__Recorded data__:

......

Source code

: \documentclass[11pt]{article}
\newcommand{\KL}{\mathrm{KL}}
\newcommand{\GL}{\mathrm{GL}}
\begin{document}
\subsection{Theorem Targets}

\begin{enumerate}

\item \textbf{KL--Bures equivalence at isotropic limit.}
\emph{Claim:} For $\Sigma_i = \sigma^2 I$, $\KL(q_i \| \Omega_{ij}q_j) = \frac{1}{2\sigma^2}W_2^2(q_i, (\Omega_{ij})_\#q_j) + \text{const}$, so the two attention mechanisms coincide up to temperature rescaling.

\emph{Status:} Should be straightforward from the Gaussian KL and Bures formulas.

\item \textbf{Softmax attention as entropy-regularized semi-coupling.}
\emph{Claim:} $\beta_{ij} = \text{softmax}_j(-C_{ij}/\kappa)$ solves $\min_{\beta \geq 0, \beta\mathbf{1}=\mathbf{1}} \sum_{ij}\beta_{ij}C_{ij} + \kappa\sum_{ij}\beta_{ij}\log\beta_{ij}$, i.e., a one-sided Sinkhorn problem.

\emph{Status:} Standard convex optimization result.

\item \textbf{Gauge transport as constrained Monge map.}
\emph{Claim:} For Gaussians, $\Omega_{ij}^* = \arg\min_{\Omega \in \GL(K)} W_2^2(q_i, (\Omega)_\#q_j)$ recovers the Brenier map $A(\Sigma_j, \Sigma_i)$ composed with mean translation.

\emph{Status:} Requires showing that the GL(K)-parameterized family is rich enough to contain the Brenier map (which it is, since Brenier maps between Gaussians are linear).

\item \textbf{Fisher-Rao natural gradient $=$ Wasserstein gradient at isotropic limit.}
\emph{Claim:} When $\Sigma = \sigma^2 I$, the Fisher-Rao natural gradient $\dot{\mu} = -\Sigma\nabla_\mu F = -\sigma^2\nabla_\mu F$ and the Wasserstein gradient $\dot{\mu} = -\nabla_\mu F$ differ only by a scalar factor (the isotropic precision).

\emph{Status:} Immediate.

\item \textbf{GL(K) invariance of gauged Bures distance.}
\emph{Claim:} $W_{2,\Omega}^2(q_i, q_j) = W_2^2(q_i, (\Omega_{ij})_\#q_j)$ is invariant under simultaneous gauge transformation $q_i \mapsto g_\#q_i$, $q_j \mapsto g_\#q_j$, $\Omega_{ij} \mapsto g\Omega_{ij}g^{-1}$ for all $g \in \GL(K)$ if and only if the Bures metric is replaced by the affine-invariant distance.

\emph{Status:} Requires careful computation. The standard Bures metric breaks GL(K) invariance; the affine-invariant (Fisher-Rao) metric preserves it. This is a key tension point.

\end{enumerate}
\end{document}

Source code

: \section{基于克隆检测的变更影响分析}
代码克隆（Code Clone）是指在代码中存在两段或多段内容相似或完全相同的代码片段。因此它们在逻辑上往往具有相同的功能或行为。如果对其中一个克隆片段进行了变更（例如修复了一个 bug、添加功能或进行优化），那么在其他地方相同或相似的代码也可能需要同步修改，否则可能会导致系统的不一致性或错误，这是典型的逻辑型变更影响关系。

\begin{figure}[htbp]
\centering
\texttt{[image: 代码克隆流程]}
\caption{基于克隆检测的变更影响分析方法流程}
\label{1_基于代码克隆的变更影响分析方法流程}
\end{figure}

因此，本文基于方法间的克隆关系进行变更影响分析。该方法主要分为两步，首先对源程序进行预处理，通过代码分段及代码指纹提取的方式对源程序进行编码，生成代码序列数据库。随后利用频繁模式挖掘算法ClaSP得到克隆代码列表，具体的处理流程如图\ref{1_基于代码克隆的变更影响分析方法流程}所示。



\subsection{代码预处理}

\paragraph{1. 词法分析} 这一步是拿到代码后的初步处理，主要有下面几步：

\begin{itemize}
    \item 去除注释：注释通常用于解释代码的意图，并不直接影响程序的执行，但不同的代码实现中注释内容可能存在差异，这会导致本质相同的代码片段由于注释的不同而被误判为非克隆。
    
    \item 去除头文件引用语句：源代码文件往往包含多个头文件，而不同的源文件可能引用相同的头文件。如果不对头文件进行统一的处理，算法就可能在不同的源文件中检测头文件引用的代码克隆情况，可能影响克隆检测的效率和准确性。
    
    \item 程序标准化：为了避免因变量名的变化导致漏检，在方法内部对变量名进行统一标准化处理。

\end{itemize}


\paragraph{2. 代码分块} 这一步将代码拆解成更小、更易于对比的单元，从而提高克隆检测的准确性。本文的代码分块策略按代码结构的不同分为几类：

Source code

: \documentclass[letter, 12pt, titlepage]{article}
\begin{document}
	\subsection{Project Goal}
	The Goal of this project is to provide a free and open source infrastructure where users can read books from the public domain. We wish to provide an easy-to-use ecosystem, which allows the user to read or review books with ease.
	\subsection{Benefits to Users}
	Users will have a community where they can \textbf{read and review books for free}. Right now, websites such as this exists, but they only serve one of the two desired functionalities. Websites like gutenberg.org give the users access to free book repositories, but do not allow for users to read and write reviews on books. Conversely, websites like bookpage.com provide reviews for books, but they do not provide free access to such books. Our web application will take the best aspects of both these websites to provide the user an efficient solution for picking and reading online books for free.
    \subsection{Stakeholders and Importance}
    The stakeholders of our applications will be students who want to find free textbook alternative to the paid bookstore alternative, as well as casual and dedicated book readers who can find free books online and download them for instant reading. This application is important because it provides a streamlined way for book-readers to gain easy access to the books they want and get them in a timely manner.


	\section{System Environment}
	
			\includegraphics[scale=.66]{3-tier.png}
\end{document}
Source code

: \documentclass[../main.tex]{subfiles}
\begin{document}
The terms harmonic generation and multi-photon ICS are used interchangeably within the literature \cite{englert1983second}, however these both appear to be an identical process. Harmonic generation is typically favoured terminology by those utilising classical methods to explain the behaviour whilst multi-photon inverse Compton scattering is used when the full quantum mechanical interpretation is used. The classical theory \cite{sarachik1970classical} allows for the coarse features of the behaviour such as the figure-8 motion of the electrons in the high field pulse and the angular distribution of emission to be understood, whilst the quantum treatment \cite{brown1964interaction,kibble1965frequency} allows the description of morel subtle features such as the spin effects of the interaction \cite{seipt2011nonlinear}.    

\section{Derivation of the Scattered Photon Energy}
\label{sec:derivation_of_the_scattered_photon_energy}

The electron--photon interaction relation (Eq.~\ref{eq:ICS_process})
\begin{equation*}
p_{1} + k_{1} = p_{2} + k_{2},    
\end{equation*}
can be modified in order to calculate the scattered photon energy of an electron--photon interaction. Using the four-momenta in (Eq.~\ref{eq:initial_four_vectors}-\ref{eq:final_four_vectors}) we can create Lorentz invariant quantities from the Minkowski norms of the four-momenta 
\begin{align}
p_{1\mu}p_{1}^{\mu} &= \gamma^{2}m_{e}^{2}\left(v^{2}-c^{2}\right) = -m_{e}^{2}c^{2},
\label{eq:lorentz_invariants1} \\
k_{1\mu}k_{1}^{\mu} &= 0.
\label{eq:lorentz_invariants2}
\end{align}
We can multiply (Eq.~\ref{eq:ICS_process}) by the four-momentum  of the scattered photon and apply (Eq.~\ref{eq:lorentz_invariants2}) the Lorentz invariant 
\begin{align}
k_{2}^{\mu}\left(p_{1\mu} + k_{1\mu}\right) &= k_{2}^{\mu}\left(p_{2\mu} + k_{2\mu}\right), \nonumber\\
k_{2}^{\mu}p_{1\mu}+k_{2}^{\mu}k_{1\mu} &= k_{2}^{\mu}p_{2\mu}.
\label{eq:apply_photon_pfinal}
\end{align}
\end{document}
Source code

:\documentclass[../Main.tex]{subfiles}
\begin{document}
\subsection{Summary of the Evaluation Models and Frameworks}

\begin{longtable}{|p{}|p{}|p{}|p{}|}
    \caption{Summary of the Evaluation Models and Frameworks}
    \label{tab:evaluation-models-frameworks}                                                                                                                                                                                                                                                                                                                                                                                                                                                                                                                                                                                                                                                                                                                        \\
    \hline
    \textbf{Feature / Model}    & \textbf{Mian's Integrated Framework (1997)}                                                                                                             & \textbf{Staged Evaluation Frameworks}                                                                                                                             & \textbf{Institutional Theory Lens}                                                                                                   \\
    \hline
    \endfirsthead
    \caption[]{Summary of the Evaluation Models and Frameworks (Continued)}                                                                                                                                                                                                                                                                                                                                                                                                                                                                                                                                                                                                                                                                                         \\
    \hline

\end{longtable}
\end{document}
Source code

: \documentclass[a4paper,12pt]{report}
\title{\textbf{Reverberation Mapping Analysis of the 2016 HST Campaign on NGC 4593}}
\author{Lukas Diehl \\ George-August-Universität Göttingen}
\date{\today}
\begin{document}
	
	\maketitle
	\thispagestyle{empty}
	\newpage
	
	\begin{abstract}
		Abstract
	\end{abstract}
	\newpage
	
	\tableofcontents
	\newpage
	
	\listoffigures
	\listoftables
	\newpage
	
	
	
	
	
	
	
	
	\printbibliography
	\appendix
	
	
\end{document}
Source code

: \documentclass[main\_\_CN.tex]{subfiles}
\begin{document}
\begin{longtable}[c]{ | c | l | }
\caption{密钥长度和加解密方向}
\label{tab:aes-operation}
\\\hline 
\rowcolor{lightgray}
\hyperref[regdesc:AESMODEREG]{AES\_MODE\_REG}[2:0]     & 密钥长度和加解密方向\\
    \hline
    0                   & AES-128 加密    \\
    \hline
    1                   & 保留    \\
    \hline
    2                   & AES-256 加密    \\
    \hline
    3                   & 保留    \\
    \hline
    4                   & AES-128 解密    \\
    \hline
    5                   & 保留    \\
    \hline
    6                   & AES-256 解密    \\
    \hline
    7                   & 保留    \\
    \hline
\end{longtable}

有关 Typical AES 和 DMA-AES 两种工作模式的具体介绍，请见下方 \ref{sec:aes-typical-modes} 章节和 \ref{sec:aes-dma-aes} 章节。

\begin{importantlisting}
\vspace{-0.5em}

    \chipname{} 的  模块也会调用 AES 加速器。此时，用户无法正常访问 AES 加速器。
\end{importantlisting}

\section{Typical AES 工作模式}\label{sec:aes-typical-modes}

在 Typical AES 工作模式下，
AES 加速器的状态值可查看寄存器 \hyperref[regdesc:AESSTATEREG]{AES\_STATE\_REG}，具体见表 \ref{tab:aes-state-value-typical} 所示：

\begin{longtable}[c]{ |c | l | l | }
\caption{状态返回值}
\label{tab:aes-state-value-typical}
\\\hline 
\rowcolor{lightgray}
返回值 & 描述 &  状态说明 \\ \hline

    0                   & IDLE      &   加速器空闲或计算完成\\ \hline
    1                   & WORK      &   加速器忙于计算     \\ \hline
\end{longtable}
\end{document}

......

__Exercise directions__: Copy out every line of the data that includes "Status".

__Task answer__:
\emph{Status:} Should be straightforward from the Gaussian KL and Bures formulas.
\emph{Status:} Standard convex optimization result.
\emph{Status:} Requires showing that the GL(K)-parameterized family is rich enough to contain the Brenier map (which it is, since Brenier maps between Gaussians are linear).
\emph{Status:} Immediate.
\emph{Status:} Requires careful computation. The standard Bures metric breaks GL(K) invariance; the affine-invariant (Fisher-Rao) metric preserves it. This is a key tension point.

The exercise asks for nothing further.